Given a string \$ x \$, we say another string \$ y \$ is half of it, if both of the following properties are true:

• \$ y \$ is a (not necessarily continuous) subsequence of \$ x \$ - there exists a strictly increasing sequence \$ a_i \$ such that \$ y_i = x_{a_i} \$
• Each character appears in \$ x \$ exactly twice as many times as it appears in \$ y \$

For example, "acb", "bac" and "bca" are all halves of "baccba", but "abc" and "ac" aren't.

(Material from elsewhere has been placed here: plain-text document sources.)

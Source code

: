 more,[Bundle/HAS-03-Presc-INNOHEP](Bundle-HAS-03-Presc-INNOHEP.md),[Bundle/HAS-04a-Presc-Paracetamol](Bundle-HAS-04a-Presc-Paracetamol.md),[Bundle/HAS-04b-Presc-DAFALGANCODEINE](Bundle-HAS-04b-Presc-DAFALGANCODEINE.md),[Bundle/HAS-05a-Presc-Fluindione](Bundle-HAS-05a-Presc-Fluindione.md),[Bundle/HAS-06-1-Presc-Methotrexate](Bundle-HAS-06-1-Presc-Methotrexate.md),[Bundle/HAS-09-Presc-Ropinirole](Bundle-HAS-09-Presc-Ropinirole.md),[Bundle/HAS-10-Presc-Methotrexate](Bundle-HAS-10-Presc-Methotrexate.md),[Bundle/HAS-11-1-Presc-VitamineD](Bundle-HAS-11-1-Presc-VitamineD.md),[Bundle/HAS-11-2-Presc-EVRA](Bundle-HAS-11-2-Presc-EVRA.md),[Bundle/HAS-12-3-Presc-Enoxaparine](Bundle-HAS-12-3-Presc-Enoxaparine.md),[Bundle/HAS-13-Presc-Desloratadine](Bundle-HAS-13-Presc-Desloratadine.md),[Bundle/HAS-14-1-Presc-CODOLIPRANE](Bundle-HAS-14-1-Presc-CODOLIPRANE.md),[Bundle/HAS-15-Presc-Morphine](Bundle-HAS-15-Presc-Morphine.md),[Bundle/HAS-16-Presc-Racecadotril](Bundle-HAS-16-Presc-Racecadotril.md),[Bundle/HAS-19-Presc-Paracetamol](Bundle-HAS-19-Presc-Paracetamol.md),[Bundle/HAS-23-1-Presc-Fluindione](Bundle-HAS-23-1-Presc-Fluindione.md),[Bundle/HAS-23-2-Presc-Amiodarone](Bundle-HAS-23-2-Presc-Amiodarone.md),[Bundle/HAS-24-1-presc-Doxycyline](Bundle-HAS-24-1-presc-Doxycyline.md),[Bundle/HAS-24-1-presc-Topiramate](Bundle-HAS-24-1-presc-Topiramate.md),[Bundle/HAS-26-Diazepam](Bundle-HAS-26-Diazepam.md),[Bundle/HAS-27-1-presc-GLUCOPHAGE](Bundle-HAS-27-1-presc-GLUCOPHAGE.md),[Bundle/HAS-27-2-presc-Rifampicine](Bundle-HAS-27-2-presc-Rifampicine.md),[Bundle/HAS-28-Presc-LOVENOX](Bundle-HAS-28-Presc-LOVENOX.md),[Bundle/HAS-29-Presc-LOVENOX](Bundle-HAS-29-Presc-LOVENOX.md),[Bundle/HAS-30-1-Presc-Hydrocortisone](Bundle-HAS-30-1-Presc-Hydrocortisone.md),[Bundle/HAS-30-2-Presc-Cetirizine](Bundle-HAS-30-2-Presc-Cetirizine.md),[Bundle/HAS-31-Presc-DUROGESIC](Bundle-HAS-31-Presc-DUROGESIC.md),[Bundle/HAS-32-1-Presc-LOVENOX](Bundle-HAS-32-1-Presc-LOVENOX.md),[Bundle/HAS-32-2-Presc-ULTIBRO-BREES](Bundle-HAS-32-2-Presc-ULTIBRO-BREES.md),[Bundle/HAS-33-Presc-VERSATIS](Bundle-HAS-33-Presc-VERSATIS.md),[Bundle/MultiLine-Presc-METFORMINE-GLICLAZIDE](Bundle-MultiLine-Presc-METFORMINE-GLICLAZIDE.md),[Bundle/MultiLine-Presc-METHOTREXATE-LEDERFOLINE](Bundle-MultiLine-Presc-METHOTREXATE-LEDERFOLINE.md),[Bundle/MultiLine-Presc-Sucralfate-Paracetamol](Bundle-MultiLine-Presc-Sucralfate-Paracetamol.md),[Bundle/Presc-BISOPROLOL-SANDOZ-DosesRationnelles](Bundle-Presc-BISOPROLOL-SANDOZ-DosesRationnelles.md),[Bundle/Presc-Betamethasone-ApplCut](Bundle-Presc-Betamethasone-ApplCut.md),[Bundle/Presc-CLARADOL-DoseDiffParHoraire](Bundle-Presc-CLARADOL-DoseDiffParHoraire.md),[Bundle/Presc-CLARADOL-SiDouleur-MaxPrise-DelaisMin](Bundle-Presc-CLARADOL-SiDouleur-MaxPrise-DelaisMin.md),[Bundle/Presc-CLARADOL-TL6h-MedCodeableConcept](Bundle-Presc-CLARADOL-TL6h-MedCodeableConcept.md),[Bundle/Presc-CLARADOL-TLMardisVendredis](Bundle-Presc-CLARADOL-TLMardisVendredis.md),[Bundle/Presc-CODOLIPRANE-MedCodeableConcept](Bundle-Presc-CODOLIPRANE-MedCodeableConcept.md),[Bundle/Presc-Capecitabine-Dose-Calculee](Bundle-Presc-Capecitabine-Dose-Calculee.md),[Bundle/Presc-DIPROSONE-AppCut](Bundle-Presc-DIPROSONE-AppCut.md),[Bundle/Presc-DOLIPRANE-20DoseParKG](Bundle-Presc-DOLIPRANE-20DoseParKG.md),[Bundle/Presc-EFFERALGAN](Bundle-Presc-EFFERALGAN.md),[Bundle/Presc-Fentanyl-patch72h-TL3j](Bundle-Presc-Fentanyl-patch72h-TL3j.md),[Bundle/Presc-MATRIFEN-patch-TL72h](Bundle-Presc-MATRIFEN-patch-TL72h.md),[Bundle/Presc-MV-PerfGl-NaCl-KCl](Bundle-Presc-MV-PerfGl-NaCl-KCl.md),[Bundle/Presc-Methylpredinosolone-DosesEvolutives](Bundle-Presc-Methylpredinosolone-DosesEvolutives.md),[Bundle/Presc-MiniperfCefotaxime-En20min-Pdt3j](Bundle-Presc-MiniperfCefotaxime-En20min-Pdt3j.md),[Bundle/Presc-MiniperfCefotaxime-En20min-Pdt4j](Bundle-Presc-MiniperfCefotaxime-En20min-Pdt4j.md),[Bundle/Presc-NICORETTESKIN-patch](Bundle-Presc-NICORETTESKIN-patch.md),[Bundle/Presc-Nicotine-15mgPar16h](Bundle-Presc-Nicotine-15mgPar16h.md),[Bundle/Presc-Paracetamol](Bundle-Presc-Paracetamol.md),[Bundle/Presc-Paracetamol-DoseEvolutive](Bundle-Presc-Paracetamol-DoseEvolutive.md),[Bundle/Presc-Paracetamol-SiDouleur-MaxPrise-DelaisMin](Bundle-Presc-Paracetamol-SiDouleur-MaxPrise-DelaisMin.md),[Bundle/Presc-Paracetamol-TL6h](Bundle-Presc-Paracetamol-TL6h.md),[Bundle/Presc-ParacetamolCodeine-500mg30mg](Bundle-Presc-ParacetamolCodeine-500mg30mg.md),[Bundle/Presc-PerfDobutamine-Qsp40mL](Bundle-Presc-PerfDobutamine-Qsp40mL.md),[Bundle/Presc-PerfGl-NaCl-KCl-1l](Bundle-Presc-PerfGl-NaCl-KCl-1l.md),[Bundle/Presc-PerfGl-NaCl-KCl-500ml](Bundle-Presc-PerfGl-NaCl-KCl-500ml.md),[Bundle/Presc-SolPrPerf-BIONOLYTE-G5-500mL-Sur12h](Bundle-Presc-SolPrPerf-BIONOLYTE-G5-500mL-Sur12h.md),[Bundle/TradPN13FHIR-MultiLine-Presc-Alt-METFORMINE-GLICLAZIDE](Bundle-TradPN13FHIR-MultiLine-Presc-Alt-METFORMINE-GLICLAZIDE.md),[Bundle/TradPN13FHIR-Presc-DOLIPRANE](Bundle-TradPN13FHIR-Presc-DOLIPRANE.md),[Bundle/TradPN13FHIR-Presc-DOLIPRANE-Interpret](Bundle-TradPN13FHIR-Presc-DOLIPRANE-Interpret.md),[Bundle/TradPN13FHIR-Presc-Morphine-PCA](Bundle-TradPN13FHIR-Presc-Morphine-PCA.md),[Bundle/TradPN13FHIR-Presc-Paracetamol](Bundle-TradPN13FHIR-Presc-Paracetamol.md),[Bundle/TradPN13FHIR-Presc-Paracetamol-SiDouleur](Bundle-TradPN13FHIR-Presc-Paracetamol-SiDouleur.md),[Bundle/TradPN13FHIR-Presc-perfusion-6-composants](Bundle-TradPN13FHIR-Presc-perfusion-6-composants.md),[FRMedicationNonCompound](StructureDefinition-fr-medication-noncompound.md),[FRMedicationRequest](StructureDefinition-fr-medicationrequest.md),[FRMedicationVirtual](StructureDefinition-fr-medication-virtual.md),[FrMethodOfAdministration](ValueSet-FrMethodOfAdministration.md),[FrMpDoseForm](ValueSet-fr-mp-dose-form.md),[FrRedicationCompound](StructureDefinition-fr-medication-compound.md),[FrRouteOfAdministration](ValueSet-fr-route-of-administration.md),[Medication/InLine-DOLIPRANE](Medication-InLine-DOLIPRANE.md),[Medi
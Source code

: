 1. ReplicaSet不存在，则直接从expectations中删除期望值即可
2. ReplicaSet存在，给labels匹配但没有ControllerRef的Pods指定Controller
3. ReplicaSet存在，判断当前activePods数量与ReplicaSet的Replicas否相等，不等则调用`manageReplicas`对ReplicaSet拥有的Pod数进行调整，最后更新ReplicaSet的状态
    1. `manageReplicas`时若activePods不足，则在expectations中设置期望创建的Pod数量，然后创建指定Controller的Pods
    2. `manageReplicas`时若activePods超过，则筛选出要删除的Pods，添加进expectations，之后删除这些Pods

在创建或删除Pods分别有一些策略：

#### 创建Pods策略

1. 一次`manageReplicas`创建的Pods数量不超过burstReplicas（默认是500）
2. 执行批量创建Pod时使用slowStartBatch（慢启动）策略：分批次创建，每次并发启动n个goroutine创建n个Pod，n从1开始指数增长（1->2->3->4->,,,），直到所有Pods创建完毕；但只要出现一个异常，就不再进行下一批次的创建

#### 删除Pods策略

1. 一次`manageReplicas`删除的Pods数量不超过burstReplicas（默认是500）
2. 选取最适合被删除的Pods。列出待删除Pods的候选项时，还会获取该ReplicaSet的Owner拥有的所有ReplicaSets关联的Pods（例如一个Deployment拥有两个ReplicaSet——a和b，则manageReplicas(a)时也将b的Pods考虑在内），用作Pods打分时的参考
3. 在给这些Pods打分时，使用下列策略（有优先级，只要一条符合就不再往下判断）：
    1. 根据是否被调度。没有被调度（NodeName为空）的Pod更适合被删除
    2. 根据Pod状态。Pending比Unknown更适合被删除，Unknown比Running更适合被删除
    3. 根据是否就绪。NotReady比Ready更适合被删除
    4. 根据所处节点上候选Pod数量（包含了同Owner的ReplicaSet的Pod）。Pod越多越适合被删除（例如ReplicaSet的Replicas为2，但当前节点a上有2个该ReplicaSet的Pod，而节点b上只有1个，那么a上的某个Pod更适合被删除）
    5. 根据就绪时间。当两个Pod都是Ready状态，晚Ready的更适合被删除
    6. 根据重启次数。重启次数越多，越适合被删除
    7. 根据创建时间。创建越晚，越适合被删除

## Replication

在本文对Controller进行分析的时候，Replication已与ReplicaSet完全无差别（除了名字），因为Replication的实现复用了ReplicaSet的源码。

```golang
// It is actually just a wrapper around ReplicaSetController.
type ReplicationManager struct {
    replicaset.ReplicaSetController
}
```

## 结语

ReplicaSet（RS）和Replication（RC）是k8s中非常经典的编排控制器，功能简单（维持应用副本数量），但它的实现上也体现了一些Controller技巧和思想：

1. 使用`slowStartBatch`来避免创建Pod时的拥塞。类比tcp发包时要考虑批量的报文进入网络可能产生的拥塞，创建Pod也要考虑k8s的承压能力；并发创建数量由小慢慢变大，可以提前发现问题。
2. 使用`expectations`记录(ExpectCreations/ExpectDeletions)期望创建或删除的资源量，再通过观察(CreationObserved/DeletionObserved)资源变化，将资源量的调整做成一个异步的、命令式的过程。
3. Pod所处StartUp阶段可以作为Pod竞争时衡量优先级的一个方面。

Given a string with English a-z characters (you can choose if you want it lowercase or uppercase), which you are guaranteed all characters appear an even number of times in, output an arbitrary half of it.

Test Cases

"aaaabbbb" -> "aabb"
"abab" -> "ab", "ba"
"aabbaa" -> "aab", "aba", "baa"
"aabbaaaa" -> "aaba", "abaa", "baaa"
"baccba" -> "acb", "bac", "bca", "cba"
"aabbcc" -> "abc"
"abcabc" -> "abc", "acb", "bac", "bca", "cab"

Rules

• You can use any reasonable I/O format.
• You can print any half of it, or a list containing any non-empty subset of its halves, with or without duplicates.
• The distribution of the output can be whatever you want, as long as only valid outputs have a non-zero chance to be selected.
• Standard loopholes are disallowed.

This is code golf, so the shortest answer wins.

Answer 1

Python NumPy, 36 bytes

lambda s:s[sorted(s.argsort()[::2])]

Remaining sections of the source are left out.